Other traditions contributed to the evolution of Halloween as an American holiday. The historian Lesley Bannatyne refers to Protestant English settlers of the eighteenth century importing the tradition of Guy Fawkes Day. Cited by numerous authors as a source for Halloween, celebrations of this holiday often took on an anti-Catholic theme, with celebrants burning effigies of the Pope as well as other major contemporary figures. The holiday began in 1605, when English Protestants foiled a plot by Catholics to blow up the Houses of Parliament in London. Celebrations also included pranks, masquerades, bonfires, and fireworks.

However, the Protestants, a large, influential group, frowned upon Halloween celebrations, effectively stopping any systematic observation of the festival in the United States until the nineteenth century. Elements of the European folk holiday remained, however. After the American Revolution, "play parties" became popular in the form of harvest celebrations for families.

Halloween evolved into a holiday for children in the nineteenth and twentieth centuries, as less frightening entertainments replaced commemorations of the dead. A large amount of printed ephemera about and for Halloween was produced at the end of the nineteenth century and the beginning of the twentieth, specifically for children. The earliest examples of this new genre were made by the lithographer Raphael Tuck, also known for the manufacture of paper dolls. The first quarter of the twentieth century also heralded the rise of businesses manufacturing products specifically for Halloween. Today Halloween is a major consumer holiday second in gross revenues only to Christmas.

Trick-or-treating, which began as a Thanksgiving tradition as early as 1881, became a major Halloween ritual in the 1920s.
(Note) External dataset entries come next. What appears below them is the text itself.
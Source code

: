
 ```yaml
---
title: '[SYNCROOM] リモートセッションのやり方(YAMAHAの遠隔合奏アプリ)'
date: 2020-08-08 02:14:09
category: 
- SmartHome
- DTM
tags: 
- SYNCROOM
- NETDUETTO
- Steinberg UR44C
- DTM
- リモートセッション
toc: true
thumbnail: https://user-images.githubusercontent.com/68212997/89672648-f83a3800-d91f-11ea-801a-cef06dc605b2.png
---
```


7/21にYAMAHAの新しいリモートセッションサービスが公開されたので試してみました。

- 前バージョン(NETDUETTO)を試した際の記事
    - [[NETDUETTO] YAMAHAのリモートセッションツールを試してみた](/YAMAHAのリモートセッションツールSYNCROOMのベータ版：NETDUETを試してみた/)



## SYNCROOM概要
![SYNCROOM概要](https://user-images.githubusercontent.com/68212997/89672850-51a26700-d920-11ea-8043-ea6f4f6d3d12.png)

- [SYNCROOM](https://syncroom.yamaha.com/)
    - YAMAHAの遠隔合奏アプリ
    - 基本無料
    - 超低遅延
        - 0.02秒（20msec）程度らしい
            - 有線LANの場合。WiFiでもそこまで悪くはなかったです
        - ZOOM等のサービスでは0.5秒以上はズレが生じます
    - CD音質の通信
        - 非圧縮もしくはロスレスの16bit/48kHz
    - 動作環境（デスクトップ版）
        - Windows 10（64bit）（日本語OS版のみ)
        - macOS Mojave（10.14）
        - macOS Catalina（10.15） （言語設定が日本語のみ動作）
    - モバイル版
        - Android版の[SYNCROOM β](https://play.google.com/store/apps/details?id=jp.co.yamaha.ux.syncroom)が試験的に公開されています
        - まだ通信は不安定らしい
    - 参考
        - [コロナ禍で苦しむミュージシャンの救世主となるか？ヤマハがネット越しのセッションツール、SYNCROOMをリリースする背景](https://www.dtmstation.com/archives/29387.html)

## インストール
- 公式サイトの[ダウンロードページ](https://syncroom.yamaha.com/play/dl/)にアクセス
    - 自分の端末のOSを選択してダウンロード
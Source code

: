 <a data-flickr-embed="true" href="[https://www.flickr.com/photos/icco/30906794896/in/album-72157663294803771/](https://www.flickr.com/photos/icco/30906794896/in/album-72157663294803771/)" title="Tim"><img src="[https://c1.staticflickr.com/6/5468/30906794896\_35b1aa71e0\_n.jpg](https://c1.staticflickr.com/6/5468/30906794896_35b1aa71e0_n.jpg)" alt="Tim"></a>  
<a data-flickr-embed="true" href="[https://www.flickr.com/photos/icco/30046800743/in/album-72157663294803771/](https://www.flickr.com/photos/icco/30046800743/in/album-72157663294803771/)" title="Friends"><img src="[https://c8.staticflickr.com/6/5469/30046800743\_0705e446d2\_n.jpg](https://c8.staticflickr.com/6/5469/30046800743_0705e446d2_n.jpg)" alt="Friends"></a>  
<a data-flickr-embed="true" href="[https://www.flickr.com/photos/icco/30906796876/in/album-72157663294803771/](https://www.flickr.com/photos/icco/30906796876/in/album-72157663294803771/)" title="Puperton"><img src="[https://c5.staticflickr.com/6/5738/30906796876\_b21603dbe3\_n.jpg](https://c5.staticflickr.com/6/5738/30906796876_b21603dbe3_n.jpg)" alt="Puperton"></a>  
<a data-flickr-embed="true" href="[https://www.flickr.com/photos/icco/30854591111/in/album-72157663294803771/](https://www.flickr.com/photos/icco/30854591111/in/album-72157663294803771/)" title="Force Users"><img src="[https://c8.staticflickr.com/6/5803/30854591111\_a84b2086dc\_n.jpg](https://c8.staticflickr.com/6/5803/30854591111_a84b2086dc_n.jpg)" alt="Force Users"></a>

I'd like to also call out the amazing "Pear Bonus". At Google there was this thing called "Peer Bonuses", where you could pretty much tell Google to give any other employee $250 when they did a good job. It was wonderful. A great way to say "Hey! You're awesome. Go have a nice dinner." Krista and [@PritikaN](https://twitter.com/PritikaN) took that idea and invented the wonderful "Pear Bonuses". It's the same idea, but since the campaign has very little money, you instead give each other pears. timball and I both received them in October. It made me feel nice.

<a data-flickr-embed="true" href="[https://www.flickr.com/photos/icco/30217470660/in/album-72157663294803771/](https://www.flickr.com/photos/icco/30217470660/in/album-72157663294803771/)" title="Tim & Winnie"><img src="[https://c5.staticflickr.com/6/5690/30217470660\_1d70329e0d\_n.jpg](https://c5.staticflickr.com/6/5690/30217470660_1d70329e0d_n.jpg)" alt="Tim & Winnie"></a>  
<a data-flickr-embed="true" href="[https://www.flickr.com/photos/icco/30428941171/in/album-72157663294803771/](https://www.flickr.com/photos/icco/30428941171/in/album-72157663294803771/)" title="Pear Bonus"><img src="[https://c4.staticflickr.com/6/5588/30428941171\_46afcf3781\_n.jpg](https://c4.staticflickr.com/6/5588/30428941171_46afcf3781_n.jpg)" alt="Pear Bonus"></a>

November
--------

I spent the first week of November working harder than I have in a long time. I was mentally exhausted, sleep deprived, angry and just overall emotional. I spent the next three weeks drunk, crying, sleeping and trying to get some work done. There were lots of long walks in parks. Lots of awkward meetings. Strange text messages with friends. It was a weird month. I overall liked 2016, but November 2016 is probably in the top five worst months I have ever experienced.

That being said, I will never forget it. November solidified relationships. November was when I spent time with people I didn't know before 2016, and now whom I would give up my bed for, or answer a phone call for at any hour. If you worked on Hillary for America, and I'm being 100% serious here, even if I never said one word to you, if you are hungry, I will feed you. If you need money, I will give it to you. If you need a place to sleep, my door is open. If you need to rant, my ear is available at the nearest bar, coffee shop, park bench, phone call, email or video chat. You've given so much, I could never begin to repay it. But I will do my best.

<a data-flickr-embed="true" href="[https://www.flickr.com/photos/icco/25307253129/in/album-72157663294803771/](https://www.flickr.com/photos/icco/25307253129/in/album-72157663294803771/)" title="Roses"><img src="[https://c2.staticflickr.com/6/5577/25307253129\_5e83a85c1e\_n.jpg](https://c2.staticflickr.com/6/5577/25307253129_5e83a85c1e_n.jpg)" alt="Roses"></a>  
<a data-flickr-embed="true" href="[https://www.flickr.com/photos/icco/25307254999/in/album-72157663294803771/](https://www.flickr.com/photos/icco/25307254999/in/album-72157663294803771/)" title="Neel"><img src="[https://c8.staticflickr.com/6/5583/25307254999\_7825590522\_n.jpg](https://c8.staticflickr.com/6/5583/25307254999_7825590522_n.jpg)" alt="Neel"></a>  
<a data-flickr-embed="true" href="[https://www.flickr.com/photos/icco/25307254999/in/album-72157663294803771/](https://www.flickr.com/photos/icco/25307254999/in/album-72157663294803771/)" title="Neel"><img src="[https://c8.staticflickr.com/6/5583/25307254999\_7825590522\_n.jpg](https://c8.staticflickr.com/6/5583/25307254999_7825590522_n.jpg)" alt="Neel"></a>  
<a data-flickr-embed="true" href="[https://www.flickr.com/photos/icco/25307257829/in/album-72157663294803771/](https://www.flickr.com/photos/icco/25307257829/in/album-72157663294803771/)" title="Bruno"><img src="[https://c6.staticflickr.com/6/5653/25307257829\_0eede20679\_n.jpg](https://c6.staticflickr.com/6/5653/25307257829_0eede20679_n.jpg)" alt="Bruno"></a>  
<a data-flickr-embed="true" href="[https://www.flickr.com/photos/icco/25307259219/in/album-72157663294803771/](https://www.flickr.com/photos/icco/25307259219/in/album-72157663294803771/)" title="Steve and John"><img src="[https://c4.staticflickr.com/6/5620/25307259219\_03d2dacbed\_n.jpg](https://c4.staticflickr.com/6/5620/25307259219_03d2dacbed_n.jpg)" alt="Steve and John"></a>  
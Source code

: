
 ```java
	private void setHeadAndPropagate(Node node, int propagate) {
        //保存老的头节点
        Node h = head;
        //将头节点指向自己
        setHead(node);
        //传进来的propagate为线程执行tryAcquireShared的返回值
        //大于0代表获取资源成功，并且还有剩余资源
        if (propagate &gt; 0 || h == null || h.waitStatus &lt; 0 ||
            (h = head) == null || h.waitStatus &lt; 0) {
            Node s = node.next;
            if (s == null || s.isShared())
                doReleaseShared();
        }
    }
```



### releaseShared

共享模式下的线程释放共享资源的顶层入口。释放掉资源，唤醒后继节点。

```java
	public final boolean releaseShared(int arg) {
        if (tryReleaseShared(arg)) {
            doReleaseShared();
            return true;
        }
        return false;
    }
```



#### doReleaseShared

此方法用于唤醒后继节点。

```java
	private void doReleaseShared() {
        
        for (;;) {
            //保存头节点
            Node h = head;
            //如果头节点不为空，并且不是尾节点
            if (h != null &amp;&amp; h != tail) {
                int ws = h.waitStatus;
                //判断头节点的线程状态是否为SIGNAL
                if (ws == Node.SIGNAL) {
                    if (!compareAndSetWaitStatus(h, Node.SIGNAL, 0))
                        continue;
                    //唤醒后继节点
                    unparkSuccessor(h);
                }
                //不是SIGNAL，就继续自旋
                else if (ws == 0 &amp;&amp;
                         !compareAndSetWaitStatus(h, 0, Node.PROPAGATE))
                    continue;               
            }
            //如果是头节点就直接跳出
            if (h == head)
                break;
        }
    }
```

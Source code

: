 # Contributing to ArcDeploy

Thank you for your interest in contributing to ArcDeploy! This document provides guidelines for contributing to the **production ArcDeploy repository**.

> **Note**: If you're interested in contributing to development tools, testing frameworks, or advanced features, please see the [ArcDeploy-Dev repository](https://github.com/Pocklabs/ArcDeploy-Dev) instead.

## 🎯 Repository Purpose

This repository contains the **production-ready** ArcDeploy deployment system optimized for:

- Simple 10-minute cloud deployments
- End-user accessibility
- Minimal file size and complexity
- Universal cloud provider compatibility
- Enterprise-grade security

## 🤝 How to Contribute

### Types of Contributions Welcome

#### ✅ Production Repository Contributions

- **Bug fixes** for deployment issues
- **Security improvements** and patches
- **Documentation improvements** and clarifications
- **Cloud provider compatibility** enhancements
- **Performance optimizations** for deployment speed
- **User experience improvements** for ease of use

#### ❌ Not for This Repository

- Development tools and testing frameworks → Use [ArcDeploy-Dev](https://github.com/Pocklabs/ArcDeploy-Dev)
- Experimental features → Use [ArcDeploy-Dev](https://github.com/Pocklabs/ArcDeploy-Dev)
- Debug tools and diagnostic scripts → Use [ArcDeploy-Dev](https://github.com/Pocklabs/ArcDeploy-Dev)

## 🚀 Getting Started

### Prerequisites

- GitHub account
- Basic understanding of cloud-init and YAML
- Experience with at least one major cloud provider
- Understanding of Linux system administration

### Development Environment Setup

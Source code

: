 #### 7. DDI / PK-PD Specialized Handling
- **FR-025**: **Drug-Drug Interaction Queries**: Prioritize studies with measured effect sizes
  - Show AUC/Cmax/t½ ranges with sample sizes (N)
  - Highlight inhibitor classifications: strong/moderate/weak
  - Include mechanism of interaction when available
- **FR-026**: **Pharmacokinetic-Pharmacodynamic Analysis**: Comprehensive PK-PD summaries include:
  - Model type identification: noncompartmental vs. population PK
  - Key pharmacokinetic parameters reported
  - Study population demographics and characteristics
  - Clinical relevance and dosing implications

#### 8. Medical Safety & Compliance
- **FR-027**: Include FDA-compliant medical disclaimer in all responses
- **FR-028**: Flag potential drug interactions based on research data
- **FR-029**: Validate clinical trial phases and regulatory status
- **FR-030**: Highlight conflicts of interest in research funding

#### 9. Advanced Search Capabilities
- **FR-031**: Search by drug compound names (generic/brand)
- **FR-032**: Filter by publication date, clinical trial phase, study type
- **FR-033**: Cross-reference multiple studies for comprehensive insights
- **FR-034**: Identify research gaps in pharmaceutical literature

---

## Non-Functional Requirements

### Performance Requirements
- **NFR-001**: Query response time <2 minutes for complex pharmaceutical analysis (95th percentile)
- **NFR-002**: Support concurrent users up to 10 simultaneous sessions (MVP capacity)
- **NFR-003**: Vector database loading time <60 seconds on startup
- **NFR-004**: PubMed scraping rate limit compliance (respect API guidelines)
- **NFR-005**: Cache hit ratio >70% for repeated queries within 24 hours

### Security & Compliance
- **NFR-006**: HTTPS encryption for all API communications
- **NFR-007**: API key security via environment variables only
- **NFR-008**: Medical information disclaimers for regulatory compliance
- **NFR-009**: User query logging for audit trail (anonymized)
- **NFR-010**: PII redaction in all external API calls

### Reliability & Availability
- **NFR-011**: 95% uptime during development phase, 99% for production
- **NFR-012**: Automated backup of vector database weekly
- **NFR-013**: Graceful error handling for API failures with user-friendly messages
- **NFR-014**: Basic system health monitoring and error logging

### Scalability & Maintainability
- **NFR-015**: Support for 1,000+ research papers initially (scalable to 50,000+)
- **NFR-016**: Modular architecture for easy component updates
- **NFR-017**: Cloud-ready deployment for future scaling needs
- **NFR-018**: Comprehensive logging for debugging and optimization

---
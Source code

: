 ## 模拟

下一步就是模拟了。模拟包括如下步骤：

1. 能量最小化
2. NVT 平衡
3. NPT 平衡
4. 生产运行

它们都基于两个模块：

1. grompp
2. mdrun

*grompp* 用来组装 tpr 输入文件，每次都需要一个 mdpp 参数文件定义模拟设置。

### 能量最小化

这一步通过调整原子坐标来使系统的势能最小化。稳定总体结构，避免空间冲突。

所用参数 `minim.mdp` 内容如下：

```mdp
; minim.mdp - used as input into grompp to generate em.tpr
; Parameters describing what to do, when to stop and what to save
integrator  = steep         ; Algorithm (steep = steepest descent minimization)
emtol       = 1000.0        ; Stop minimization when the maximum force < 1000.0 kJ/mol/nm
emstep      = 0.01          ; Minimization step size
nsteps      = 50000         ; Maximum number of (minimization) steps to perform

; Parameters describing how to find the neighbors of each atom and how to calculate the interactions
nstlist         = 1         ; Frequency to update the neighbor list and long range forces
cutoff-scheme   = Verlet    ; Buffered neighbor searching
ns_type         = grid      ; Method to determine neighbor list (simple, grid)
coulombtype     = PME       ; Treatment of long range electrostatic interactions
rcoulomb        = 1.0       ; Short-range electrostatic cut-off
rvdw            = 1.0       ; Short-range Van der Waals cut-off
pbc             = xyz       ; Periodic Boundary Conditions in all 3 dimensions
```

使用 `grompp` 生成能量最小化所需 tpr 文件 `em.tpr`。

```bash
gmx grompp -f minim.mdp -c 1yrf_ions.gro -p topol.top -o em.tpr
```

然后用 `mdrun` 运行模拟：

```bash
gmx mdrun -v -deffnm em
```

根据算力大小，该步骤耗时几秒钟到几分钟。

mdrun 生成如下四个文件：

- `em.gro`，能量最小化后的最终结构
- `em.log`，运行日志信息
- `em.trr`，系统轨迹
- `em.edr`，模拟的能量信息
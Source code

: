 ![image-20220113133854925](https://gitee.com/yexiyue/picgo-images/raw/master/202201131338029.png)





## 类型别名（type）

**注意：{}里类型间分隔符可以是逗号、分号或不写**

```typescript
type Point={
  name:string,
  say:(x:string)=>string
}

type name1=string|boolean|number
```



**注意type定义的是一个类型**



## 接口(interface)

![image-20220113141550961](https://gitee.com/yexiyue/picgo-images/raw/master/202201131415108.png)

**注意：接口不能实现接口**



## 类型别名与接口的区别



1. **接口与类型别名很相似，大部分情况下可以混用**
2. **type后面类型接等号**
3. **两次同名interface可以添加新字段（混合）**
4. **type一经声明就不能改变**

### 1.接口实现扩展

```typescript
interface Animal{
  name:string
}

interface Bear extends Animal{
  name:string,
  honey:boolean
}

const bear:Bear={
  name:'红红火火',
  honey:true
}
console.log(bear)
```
The phrase itself was first published in 1939 and has been used ever since. The "open house" tradition of welcoming trick-or-treaters (especially small children) became increasingly widespread in the 1930s.

For children Halloween is also traditionally an occasion to explore boundaries, often breaking rules or bypassing parental authority (whether symbolic or actual). In the past as in the present, this aspect of the holiday was often negative. By the 1930s the tradition of committing acts of vandalism on Halloween was a major concern of adults. Schools and civic groups across the country organized celebrations for children and teenagers in an effort to curb vandalism, a tradition that continues. Today Halloween is still a holiday primarily for children, which still includes age-old traditions such as dressing up in costumes and frightening masks and requesting candy favors.